Problem description = Retype every line of the data below, starting with the first and ending with the line that contains "Can I use ML to predicting", but leave out the pictures.

[Plain-text document sources]
=-=-=-=-=
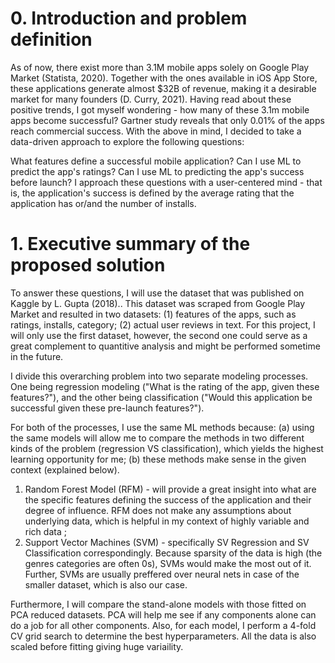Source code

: 
# 0. Introduction and problem definition
As of now, there exist more than 3.1M mobile apps solely on Google Play Market (Statista, 2020). Together with the ones available in iOS App Store, these applications generate almost $32B of revenue, making it a desirable market for many founders (D. Curry, 2021). Having read about these positive trends, I got myself wondering - how many of these 3.1m mobile apps become successful? Gartner study reveals that only 0.01% of the apps reach commercial success.
With the above in mind, I decided to take a data-driven approach to explore the following questions:

What features define a successful mobile application? Can I use ML to predict the app's ratings?
Can I use ML to predicting the app's success before launch?
I approach these questions with a user-centered mind - that is, the application's success is defined by the average rating that the application has or/and the number of installs.

# 1. Executive summary of the proposed solution 
To answer these questions, I will use the dataset that was published on Kaggle by L. Gupta (2018).. This dataset was scraped from Google Play Market and resulted in two datasets: (1) features of the apps, such as ratings, installs, category; (2) actual user reviews in text. For this project, I will only use the first dataset, however, the second one could serve as a great complement to quantitive analysis and might be performed sometime in the future.

I divide this overarching problem into two separate modeling processes. One being regression modeling ("What is the rating of the app, given these features?"), and the other being classification ("Would this application be successful given these pre-launch features?").

For both of the processes, I use the same ML methods because: (a) using the same models will allow me to compare the methods in two different kinds of the problem (regression VS classification), which yields the highest learning opportunity for me; (b) these methods make sense in the given context (explained below).

1. Random Forest Model (RFM) - will provide a great insight into what are the specific features defining the success of the application and their degree of influence. RFM does not make any assumptions about underlying data, which is helpful in my context of highly variable and rich data ;
2. Support Vector Machines (SVM) - specifically SV Regression and SV Classification correspondingly. Because sparsity of the data is high (the genres categories are often 0s), SVMs would make the most out of it. Further, SVMs are usually preffered over neural nets in case of the smaller dataset, which is also our case.

Furthermore, I will compare the stand-alone models with those fitted on PCA reduced datasets. PCA will help me see if any components alone can do a job for all other components. Also, for each model, I perform a 4-fold CV grid search to determine the best hyperparameters. All the data is also scaled before fitting giving huge variaility.
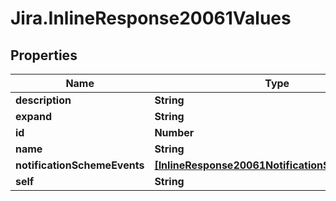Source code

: # Jira.InlineResponse20061Values

## Properties

Name | Type | Description | Notes
------------ | ------------- | ------------- | -------------
**description** | **String** |  | 
**expand** | **String** |  | 
**id** | **Number** |  | 
**name** | **String** |  | 
**notificationSchemeEvents** | [**[InlineResponse20061NotificationSchemeEvents]**](InlineResponse20061NotificationSchemeEvents.md) |  | [optional] 
**self** | **String** |  | 


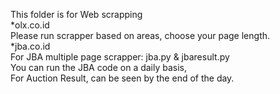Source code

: This folder is for Web scrapping
<br>
*olx.co.id<br>
Please run scrapper based on areas, choose your page length.
<br>
*jba.co.id
<br>
For JBA multiple page scrapper: jba.py & jbaresult.py<br>
You can run the JBA code on a daily basis,<br>
For Auction Result, can be seen by the end of the day.<br>
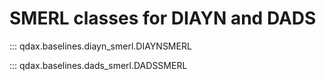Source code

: # SMERL classes for DIAYN and DADS

::: qdax.baselines.diayn_smerl.DIAYNSMERL

::: qdax.baselines.dads_smerl.DADSSMERL
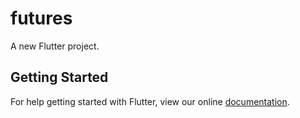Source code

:# futures

A new Flutter project.

## Getting Started

For help getting started with Flutter, view our online
[documentation](https://flutter.io/).
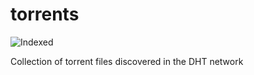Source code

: torrents 
========
![Indexed](https://img.shields.io/badge/indexed-140468-blue)

Collection of torrent files discovered in the DHT network
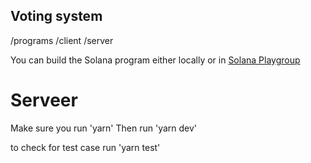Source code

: ## Voting system

/programs
/client
/server

You can build the Solana program either locally or in [Solana Playgroup]([https://beta.solpg.io/])

# Serveer

Make sure you run 'yarn'
Then run 'yarn dev'

to check for test case run 'yarn test'

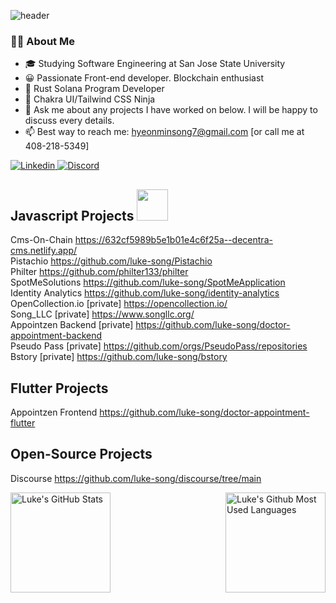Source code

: <!--
**luke-song/luke-song** is a ✨ _special_ ✨ repository because its `README.md` (this file) appears on your GitHub profile.

Here are some ideas to get you started:

- 🔭 I’m currently working on ...
- 🌱 I’m currently learning ...
- 👯 I’m looking to collaborate on ...
- 🤔 I’m looking for help with ...
- 💬 Ask me about ...
- 📫 How to reach me: ...
- 😄 Pronouns: ...
- ⚡ Fun fact: ...
-->


![header](https://capsule-render.vercel.app/api?type=waving&color=auto&height=200&section=header&text=luke-song&fontSize=60)



### 👨‍💻 About Me
  * 🎓 Studying Software Engineering at San Jose State University
  * 😀 Passionate Front-end developer. Blockchain enthusiast
  * 🦀 Rust Solana Program Developer
  * 🥷 Chakra UI/Tailwind CSS Ninja
  * 💬 Ask me about any projects I have worked on below. I will be happy to discuss every details.
  * 📫 Best way to reach me: hyeonminsong7@gmail.com [or call me at 408-218-5349]
  <a href="https://www.linkedin.com/in/luke-song/">
  <img
    alt="Linkedin"
    src="https://img.shields.io/badge/linkedin-0077B5?logo=linkedin&logoColor=white&style=for-the-badge"
  />
</a>
</a>
<a href="https://discord.com/users/lukesong.eth#2181">
  <img
    alt="Discord"
    src="https://img.shields.io/badge/Discord-7289DA?style=for-the-badge&logo=discord&logoColor=white"
  />
</a>

## Javascript Projects <img src="https://media.giphy.com/media/xT9IgzoKnwFNmISR8I/giphy.gif" width="50"/> <br>
Cms-On-Chain
https://632cf5989b5e1b01e4c6f25a--decentra-cms.netlify.app/ <br>
Pistachio
https://github.com/luke-song/Pistachio </br>
Philter
https://github.com/philter133/philter <br>
SpotMeSolutions
https://github.com/luke-song/SpotMeApplication <br>
Identity Analytics
https://github.com/luke-song/identity-analytics <br>
OpenCollection.io
[private] https://opencollection.io/ <br>
Song_LLC
[private] https://www.songllc.org/ <br>
Appointzen Backend
[private] https://github.com/luke-song/doctor-appointment-backend <br>
Pseudo Pass
[private] https://github.com/orgs/PseudoPass/repositories <br>
Bstory
[private] https://github.com/luke-song/bstory <br>

## Flutter Projects
Appointzen Frontend
https://github.com/luke-song/doctor-appointment-flutter <br>

## Open-Source Projects <br>
Discourse
https://github.com/luke-song/discourse/tree/main <br>

<a href="https://github.com/luke-song">
<img height=160 align="left" src="https://github-readme-streak-stats.herokuapp.com/?user=luke-song" alt="Luke's GitHub Stats" title="GitHub Streak" />
<img height=160 align="right" src="https://github-readme-stats.vercel.app/api/top-langs/?username=luke-song&layout=compact" alt="Luke's Github Most Used Languages">
</a>
 <br>
 <br />
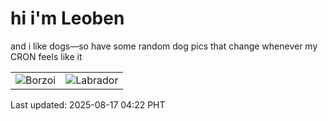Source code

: # hi i'm Leoben

and i like dogs—so have some random dog pics that change whenever my CRON feels like it

|  |  |
|--------|----------|
| ![Borzoi](https://random-dog-vercel.vercel.app/api/random-borzoi?v=1755375722) | ![Labrador](https://random-dog-vercel.vercel.app/api/random-labrador?v=1755375722) |

Last updated: 2025-08-17 04:22 PHT
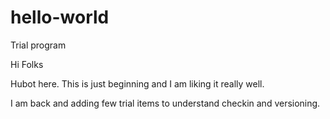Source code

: # hello-world
Trial program

Hi Folks

Hubot here. This is just beginning and I am liking it really well.

I am back and adding few trial items to understand checkin and versioning.

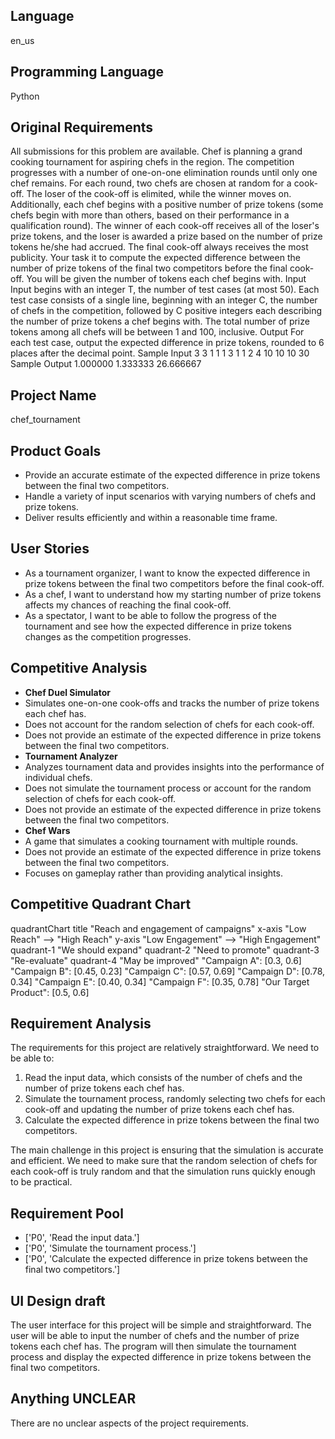 ## Language

en_us

## Programming Language

Python

## Original Requirements

All submissions for this problem are available.
Chef is planning a grand cooking tournament for aspiring chefs in the region.
The competition progresses with a number of one-on-one elimination rounds until only one chef remains.
For each round, two chefs are chosen at random for a cook-off.
The loser of the cook-off is elimited, while the winner moves on.
Additionally, each chef begins with a positive number of prize tokens
(some chefs begin with more than others, based on their performance in a qualification round).
The winner of each cook-off receives all of the loser's prize tokens, and the loser is
awarded a prize based on the number of prize tokens he/she had accrued.
The final cook-off always receives the most publicity.
Your task it to compute the expected difference between the number of prize tokens of the final two
competitors before the final cook-off.
You will be given the number of tokens each chef begins with.
Input
Input begins with an integer T, the number of test cases (at most 50).
Each test case consists of a single line, beginning with an integer C,
the number of chefs in the competition, followed by C positive integers each describing the number
of prize tokens a chef begins with.
The total number of prize tokens among all chefs will be between 1 and 100, inclusive.
Output
For each test case, output the expected difference in prize tokens, rounded to 6 places
after the decimal point.
Sample Input
3
3 1 1 1
3 1 1 2
4 10 10 10 30
Sample Output
1.000000
1.333333
26.666667


## Project Name

chef_tournament

## Product Goals

- Provide an accurate estimate of the expected difference in prize tokens between the final two competitors.
- Handle a variety of input scenarios with varying numbers of chefs and prize tokens.
- Deliver results efficiently and within a reasonable time frame.

## User Stories

- As a tournament organizer, I want to know the expected difference in prize tokens between the final two competitors before the final cook-off.
- As a chef, I want to understand how my starting number of prize tokens affects my chances of reaching the final cook-off.
- As a spectator, I want to be able to follow the progress of the tournament and see how the expected difference in prize tokens changes as the competition progresses.

## Competitive Analysis

- **Chef Duel Simulator**
- Simulates one-on-one cook-offs and tracks the number of prize tokens each chef has.
- Does not account for the random selection of chefs for each cook-off.
- Does not provide an estimate of the expected difference in prize tokens between the final two competitors.
- **Tournament Analyzer**
- Analyzes tournament data and provides insights into the performance of individual chefs.
- Does not simulate the tournament process or account for the random selection of chefs for each cook-off.
- Does not provide an estimate of the expected difference in prize tokens between the final two competitors.
- **Chef Wars**
- A game that simulates a cooking tournament with multiple rounds.
- Does not provide an estimate of the expected difference in prize tokens between the final two competitors.
- Focuses on gameplay rather than providing analytical insights.

## Competitive Quadrant Chart

quadrantChart
    title "Reach and engagement of campaigns"
    x-axis "Low Reach" --> "High Reach"
    y-axis "Low Engagement" --> "High Engagement"
    quadrant-1 "We should expand"
    quadrant-2 "Need to promote"
    quadrant-3 "Re-evaluate"
    quadrant-4 "May be improved"
    "Campaign A": [0.3, 0.6]
    "Campaign B": [0.45, 0.23]
    "Campaign C": [0.57, 0.69]
    "Campaign D": [0.78, 0.34]
    "Campaign E": [0.40, 0.34]
    "Campaign F": [0.35, 0.78]
    "Our Target Product": [0.5, 0.6]

## Requirement Analysis

The requirements for this project are relatively straightforward. We need to be able to:

1. Read the input data, which consists of the number of chefs and the number of prize tokens each chef has.
2. Simulate the tournament process, randomly selecting two chefs for each cook-off and updating the number of prize tokens each chef has.
3. Calculate the expected difference in prize tokens between the final two competitors.

The main challenge in this project is ensuring that the simulation is accurate and efficient. We need to make sure that the random selection of chefs for each cook-off is truly random and that the simulation runs quickly enough to be practical.

## Requirement Pool

- ['P0', 'Read the input data.']
- ['P0', 'Simulate the tournament process.']
- ['P0', 'Calculate the expected difference in prize tokens between the final two competitors.']

## UI Design draft

The user interface for this project will be simple and straightforward. The user will be able to input the number of chefs and the number of prize tokens each chef has. The program will then simulate the tournament process and display the expected difference in prize tokens between the final two competitors.

## Anything UNCLEAR

There are no unclear aspects of the project requirements.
=-=-=-=-=
Task solution =
Source code

: 
# 0. Introduction and problem definition
As of now, there exist more than 3.1M mobile apps solely on Google Play Market (Statista, 2020). Together with the ones available in iOS App Store, these applications generate almost $32B of revenue, making it a desirable market for many founders (D. Curry, 2021). Having read about these positive trends, I got myself wondering - how many of these 3.1m mobile apps become successful? Gartner study reveals that only 0.01% of the apps reach commercial success.
With the above in mind, I decided to take a data-driven approach to explore the following questions:

What features define a successful mobile application? Can I use ML to predict the app's ratings?
Can I use ML to predicting the app's success before launch?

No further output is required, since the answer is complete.